Regelungsvereinbarung zwischen Arbeitgeber und Betriebsrat
Damit der Arbeitgeber seine Rechenschaftspflicht nach Art. 5 Abs. 2 DSGVO erfüllen kann und der Betriebsrat weiterhin auch besondere Kategorien von personenbezogenen Daten (insb. Gesundheitsdaten) erhalten kann, sollten die Betriebsparteien eine Regelungsvereinbarung abschließen. In einer solche Vereinbarung kann man die Zusammenarbeit zwischen Arbeitgeber und Betriebsrat in datenschutzrechtlicher Hinsicht umfassend regeln. Aufgrund des vorliegenden BAG-Beschlusses sollten hierbei insbesondere die technischen und organisatorischen Maßnahmen des Betriebsrates und deren Überprüfung durch den Datenschutzbeauftragten geregelt werden. Daneben sollten aber auch die Pflichten des Arbeitgebers im Hinblick auf die Datenverarbeitungen des Betriebsrates berücksichtigt werden. So müssten diese Verarbeitungstätigkeiten auch in das Verarbeitungsverzeichnis nach Art. 30 DSGVO des Arbeitgebers eingefügt werden und ggf. Datenschutzfolgenabschätzungen nach Art. 35 DSGVO durchgeführt werden.

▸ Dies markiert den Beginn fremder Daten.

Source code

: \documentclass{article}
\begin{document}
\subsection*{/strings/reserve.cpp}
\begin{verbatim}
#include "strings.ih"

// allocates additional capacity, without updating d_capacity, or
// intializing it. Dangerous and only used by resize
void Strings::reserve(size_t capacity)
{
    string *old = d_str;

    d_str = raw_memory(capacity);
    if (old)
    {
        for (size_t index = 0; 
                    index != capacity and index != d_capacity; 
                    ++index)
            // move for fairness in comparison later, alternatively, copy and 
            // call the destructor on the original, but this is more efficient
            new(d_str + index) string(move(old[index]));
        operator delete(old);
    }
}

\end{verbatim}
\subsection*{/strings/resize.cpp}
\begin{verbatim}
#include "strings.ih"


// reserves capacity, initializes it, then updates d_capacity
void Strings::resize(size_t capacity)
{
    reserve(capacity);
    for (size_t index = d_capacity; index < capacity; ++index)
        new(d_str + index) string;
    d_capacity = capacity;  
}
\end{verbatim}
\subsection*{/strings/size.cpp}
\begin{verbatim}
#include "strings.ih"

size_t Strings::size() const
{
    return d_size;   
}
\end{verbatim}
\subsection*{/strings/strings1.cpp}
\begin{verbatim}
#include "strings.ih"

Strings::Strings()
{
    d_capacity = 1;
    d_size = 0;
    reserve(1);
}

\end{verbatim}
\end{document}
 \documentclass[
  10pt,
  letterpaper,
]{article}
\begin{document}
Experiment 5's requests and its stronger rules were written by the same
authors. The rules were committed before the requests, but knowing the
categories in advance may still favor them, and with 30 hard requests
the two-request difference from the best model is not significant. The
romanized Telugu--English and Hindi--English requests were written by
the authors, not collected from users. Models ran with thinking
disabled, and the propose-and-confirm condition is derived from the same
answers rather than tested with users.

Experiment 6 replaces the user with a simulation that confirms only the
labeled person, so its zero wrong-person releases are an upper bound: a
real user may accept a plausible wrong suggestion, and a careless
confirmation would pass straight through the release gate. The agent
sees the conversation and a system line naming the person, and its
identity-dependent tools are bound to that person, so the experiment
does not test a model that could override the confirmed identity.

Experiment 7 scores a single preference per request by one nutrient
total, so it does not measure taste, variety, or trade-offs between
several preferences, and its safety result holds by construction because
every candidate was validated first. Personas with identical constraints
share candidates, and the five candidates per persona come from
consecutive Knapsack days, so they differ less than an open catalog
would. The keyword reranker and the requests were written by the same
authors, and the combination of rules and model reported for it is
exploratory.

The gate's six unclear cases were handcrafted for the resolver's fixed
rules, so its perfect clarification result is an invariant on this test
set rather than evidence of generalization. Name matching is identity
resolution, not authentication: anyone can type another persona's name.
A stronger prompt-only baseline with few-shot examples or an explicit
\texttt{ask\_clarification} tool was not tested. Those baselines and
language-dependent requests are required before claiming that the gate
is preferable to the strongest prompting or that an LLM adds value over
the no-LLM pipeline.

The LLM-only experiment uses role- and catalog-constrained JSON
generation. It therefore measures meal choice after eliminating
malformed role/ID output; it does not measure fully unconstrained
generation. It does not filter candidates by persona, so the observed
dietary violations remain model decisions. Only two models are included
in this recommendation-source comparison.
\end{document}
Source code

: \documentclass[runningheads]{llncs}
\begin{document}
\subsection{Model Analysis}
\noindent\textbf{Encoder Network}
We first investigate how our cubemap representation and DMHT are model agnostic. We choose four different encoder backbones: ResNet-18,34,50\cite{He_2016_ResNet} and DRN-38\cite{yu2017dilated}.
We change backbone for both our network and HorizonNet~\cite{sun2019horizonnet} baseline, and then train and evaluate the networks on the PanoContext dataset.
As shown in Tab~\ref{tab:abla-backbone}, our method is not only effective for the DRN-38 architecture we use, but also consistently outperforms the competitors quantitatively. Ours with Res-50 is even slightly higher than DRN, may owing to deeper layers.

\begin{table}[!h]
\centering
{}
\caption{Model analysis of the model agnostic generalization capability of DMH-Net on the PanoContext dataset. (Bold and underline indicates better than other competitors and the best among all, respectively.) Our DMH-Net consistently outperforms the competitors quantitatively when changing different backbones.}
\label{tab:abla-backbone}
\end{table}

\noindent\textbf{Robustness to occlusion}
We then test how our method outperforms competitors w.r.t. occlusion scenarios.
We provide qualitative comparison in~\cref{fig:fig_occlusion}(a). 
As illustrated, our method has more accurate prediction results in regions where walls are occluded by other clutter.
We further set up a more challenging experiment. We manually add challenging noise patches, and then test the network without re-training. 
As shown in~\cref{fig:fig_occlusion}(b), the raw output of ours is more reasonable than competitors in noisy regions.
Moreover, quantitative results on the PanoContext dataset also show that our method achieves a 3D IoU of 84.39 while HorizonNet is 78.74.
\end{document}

Umfang der Informationsrechte des Betriebsrates
Die Entscheidung des BAG zu den Informationsrechten des Betriebsrates ist abzulehnen. Dass dieser auch gegenüber dem Arbeitgeber Auskunft zur Schwerbehinderung von leitenden Angestellten verlangen kann, geht zu weit. Leitende Angestellte werden nicht vom Betriebsrat vertreten, sondern verhandeln oft für den Arbeitgeber mit dem Gremium. Zwar sieht das BAG in der fehlenden Vertretung kein Legitimationsdefizit, da die Schwerbehindertenvertretung alle Schwerbehinderten vertritt, jedoch erhält der Betriebsrat Gesundheitsdaten von Personen, die unter Umständen mit ihm verhandeln. Daher hatten vorliegend auch die leitenden Angestellten auf Nachfrage des Arbeitgebers nicht in die Weitergabe ihrer Daten an den Betriebsrat eingewilligt. Zwar sieht das Datenschutzrecht keinen Vorrang des Willens der betroffenen Person vor, jedoch hätte das BAG zum einen das allgemeine Spannungsverhältnis zwischen leitenden Angestellten und Betriebsräten und zum anderen auch den Willen der leitenden Angestellten berücksichtigen müssen. Ein Mittelweg – etwa die vom Arbeitgeber zur Verfügung gestellte anonyme Liste – hätte schon ausreichen können. Die Schwerbehinderten selbst werden ausreichend von der Schwerbehindertenvertretung gegenüber dem Arbeitgeber vertreten. In diesem Zusammenhang hat der Betriebsrat zwar nach dem 9. Sozialgesetzbuch gewisse Auskunftsrechte, jedoch überspannt das BAG diese in seiner Entscheidung.